Ma i due non sono solo arrivati in maniera diversa, bensì anche in epoche diverse: Pato ha giocato in un Milan di grandi campioni, anche se in là con gli anni; El Shaarawy è tutt’ora parte di un’armata Brancaleone post-rivoluzionaria allestita alla meno peggio tra vari stock e discount. Per tutta risposta, Pato ha dato il meglio di sé quando il Milan girava a mille e giocava al suo servizio, ma si è ripetuto quando la competitività della squadra andava degradandosi e gli si chiedeva il salto di qualità.
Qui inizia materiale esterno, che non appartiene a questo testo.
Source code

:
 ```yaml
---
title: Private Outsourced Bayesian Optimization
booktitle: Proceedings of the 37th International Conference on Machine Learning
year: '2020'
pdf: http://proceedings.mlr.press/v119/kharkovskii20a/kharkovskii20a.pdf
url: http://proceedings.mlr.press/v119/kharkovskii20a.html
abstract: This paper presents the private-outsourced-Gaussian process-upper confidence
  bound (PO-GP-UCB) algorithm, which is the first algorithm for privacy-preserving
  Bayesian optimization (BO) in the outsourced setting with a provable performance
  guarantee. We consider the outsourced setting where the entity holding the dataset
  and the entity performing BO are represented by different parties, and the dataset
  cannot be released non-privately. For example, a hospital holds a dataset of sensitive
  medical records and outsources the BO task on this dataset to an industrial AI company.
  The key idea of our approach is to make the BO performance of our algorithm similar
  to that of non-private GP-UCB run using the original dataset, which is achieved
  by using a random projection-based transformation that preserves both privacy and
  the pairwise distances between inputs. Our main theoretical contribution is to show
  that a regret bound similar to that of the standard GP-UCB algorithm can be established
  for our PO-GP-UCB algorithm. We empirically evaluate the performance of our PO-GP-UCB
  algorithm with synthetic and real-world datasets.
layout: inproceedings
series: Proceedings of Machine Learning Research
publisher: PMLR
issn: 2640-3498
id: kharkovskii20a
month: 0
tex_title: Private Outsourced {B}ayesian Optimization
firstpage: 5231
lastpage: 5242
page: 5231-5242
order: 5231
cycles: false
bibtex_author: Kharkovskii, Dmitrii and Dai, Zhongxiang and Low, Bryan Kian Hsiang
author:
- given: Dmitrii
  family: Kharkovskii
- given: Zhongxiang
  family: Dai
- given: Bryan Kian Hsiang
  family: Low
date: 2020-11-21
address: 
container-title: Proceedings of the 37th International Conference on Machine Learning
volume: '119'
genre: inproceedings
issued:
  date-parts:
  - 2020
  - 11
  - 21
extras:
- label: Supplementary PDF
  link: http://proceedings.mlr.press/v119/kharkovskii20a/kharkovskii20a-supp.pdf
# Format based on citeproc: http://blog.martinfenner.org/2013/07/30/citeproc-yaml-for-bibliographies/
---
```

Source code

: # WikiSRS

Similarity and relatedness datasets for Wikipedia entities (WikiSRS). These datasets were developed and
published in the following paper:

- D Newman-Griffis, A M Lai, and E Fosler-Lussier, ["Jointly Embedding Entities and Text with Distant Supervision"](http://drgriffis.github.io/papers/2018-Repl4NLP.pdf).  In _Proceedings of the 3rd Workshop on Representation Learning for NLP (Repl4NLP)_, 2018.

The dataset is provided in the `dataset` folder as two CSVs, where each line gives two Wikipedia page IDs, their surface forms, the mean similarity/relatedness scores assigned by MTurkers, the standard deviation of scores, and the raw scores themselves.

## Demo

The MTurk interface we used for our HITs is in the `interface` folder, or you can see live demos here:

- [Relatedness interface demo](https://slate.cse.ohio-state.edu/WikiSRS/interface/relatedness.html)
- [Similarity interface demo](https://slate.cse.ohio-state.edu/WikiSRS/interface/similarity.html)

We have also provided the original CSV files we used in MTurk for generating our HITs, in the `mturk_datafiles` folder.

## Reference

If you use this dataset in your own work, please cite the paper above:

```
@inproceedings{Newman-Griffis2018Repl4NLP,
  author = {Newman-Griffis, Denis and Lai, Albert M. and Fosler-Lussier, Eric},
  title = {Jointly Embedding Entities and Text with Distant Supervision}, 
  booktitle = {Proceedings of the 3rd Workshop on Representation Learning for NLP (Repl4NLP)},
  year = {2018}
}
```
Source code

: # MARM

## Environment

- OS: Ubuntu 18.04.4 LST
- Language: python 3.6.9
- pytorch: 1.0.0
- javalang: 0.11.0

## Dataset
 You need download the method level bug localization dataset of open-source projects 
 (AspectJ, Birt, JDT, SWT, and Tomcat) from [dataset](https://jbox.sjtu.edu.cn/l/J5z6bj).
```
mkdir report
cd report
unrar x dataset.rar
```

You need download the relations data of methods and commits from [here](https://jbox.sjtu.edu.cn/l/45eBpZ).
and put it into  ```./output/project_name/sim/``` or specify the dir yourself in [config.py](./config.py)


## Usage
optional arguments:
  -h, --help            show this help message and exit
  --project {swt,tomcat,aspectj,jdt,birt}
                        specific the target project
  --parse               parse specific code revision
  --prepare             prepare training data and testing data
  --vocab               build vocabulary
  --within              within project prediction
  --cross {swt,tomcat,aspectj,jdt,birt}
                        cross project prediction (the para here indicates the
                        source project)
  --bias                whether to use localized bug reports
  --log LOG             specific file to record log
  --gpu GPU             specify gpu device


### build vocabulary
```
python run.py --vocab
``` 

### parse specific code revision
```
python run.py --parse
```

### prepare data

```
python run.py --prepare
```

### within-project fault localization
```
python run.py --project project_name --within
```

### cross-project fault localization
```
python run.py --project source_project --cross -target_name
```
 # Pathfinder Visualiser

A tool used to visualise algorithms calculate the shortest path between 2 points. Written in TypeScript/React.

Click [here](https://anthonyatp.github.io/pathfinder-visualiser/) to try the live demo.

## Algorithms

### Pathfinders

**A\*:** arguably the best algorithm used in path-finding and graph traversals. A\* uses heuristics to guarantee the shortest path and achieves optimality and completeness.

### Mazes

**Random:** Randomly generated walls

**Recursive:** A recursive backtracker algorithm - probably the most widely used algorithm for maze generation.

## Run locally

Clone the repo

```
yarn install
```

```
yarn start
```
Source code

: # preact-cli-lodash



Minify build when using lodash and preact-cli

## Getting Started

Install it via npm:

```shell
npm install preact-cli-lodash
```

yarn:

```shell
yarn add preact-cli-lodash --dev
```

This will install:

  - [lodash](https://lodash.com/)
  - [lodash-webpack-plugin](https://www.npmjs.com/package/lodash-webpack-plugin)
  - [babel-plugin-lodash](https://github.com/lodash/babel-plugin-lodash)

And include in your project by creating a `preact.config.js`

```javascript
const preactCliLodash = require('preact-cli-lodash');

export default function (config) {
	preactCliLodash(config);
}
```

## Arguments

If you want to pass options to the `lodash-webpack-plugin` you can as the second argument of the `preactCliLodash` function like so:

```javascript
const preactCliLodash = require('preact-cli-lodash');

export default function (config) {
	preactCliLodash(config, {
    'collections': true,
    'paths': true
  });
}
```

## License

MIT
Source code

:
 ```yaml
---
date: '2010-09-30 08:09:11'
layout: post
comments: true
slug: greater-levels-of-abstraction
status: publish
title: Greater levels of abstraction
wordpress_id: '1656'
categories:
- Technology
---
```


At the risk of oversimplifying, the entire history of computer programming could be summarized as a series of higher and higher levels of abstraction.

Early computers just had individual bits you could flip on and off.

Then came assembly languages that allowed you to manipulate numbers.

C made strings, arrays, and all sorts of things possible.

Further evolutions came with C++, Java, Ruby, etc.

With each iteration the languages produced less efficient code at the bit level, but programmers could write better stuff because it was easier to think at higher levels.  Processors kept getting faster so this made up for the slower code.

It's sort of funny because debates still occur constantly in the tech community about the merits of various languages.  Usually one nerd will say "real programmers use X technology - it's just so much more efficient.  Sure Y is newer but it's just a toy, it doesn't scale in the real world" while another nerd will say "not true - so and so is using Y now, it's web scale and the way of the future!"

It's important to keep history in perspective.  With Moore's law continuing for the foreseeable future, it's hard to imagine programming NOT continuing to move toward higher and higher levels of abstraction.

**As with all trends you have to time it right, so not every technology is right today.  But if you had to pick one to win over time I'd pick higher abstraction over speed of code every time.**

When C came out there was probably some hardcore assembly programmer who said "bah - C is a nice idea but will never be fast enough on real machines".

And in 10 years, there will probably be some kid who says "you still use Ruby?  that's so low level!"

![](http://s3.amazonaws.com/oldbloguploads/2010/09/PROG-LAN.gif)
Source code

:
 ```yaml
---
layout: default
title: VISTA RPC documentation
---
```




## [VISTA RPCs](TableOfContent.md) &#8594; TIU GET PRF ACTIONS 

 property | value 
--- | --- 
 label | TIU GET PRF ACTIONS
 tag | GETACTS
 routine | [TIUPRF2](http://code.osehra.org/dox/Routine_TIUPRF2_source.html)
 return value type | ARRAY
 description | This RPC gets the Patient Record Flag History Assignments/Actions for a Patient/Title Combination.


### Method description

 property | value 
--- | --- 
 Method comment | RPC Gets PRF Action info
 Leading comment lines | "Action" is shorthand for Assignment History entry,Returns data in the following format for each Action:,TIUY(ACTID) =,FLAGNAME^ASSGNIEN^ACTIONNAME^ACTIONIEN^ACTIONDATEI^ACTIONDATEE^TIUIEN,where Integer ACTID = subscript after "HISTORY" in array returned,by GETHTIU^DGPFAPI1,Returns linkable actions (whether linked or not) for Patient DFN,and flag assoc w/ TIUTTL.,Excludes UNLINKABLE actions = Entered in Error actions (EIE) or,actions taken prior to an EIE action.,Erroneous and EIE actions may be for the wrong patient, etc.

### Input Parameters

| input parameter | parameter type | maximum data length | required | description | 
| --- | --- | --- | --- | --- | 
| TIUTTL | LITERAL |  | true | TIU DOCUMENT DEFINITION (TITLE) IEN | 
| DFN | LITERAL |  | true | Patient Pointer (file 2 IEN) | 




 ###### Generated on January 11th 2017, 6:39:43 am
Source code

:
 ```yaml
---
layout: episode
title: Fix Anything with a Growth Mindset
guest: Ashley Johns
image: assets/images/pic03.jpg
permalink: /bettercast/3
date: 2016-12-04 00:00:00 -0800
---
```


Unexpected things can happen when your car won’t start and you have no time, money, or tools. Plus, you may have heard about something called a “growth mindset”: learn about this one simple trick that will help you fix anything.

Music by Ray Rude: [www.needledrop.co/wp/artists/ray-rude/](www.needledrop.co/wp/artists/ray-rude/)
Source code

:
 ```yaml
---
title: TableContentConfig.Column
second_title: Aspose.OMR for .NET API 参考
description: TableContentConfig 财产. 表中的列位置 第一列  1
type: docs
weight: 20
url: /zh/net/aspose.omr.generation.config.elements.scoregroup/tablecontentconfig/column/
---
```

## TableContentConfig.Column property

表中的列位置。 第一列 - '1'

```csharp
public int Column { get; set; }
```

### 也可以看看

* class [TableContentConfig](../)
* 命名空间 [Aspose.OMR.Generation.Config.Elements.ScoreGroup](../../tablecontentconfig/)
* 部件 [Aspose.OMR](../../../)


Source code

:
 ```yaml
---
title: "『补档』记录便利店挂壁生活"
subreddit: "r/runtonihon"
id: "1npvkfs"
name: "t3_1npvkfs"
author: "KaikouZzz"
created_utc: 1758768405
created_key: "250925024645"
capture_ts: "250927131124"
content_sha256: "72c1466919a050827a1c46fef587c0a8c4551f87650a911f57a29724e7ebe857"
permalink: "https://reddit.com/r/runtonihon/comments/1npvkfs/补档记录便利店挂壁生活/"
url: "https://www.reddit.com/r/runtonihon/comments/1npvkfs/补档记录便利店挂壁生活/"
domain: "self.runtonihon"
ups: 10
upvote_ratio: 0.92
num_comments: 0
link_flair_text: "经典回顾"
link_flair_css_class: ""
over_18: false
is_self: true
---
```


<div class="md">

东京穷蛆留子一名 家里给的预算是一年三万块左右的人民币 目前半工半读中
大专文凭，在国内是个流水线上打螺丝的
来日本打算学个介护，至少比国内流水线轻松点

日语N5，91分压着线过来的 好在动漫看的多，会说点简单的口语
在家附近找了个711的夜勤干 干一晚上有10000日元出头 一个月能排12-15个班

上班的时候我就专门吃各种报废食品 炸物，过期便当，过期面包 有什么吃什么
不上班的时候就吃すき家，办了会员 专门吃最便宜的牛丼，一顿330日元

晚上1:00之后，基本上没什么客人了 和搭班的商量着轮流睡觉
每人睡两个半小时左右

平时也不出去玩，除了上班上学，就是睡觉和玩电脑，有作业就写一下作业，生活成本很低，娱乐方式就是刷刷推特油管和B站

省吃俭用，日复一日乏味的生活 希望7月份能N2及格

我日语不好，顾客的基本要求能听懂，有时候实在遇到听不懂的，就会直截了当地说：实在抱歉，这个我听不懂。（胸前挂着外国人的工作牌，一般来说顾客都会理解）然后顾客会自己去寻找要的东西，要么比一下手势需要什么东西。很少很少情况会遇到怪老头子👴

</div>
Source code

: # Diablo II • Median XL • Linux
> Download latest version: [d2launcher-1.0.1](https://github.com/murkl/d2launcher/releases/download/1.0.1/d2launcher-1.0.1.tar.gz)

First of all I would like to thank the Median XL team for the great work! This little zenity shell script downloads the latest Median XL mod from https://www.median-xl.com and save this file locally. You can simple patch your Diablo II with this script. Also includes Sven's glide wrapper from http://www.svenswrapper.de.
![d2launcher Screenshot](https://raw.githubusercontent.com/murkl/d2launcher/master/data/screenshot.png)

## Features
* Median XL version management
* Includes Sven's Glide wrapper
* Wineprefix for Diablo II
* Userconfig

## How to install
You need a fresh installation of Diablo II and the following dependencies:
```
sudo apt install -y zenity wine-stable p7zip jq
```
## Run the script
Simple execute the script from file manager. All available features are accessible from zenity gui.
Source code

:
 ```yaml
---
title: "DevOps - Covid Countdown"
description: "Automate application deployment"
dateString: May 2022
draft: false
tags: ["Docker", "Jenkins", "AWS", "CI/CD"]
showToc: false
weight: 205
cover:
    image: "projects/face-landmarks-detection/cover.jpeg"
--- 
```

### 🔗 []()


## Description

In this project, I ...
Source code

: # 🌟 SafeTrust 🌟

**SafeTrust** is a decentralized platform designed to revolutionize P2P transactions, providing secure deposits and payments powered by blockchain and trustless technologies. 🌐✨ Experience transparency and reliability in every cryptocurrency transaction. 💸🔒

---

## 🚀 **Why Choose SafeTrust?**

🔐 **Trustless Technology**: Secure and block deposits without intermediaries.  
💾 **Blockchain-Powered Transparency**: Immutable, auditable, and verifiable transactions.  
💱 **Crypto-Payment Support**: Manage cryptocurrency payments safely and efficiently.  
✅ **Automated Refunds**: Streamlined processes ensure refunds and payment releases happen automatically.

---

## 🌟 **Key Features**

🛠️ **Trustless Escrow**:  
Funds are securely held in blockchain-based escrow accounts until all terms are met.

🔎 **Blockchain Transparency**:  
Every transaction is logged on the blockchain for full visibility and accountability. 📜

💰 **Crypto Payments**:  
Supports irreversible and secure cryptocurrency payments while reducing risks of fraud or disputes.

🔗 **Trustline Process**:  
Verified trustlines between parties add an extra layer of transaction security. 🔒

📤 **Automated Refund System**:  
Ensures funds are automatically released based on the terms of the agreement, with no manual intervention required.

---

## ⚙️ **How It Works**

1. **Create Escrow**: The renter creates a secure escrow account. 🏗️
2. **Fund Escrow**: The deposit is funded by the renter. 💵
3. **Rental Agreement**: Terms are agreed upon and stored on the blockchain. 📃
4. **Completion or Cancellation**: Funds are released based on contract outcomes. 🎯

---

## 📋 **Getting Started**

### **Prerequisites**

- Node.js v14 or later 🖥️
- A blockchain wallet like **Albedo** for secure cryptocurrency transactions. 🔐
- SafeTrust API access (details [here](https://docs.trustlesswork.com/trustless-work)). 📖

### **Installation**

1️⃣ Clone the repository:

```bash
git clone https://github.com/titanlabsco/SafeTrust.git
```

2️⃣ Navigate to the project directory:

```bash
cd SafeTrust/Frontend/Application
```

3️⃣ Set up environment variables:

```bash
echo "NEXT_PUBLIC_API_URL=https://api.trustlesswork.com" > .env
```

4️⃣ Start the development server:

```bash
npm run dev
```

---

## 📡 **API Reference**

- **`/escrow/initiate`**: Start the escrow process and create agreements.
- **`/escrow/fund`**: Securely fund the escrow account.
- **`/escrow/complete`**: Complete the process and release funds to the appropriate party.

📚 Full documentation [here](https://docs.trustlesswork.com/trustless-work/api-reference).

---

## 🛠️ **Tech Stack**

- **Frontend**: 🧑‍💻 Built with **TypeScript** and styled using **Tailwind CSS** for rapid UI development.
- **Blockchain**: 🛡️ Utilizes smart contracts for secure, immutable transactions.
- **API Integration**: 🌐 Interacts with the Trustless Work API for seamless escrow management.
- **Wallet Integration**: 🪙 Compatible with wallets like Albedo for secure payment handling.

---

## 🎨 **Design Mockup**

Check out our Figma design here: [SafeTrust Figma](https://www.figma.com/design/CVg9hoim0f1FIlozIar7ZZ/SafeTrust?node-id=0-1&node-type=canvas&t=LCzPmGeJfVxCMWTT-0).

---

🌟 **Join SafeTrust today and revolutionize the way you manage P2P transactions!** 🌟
Al contrario, El Shaarawy ha mostrato il meglio quando il Milan barcollava vittima dei tanti colpi incassati ed era allo sbando sotto il profilo tecnico e psicologico: è stato lui a caricarselo in spalle e portarlo a casa.

In campo, il faraone fa del dinamismo e del gran contributo in fase di ripiegamento le sue doti migliori, mentre il papero a suo tempo sbalordiva per rapidità nel dribbling e percentuale realizzativa; anche in conseguenza di ciò, il faraone predilige una posizione arretrata e decentrata rispetto al papero. Nonostante ciò, le analogie non sono poche: entrambi preferiscono partire dalla corsia sinistra in modo da rientrare per calciare di destro. Inoltre, sono entrambi più efficaci quando dispongono di metri in cui liberare la poderosa accelerazione (ci si riferisce evidentemente al primo Pato..). Infine, entrambi soffrono la presenza di una punta accentratrice di gioco, anche se occorre precisare che il faraone pare aver un buon rapporto personale con Balotelli, mentre il papero veniva costantemente ed impietosamente mandato a quel paese dal poco socievole Ibrahimovic.

Le analogie, purtroppo, non si esauriscono nelle zone d’azione o nelle percentuali realizzative. Ambedue sono stati vittima di una catena (quella di Pato interminabile) di problemi fisici. Ed entrambi lo hanno fatto dopo essere stati massacrati di lavoro in palestra per svilupparne la massa muscolare, anche se, nonostante le precise accuse rivolte dal brasiliano allo staff medico rossonero, non è stato dimostrato un legame tra i due eventi. A tale proposito occorre precisare che attorno agli infortuni del brasiliano si è sviluppata una densa coltre di fumo e non si è in grado di stabilire se la mancanza di chiarezza fosse un fatto voluto o se diversamente lo staff non sapesse che pesci pigliare. La situazione del faraone non pare così grave, o almeno questo è quanto si spera vivamente. In secondo luogo, di entrambi i giocatori si sono perse le tracce dopo che è sfumata un’operazione di cessione, nel caso di Pato per volontà presidenziale, nel caso di El Shaarawy per volontà faraonica.

Passate in rassegna le inquietanti analogie e le profonde diversità, speriamo di poter presto archiviare tra queste ultime l’epilogo delle due storie, e speriamo che in futuro il faraone possa restituire le abituali tinte forti a vessilli mai così sbiaditi, magari già dal 2014.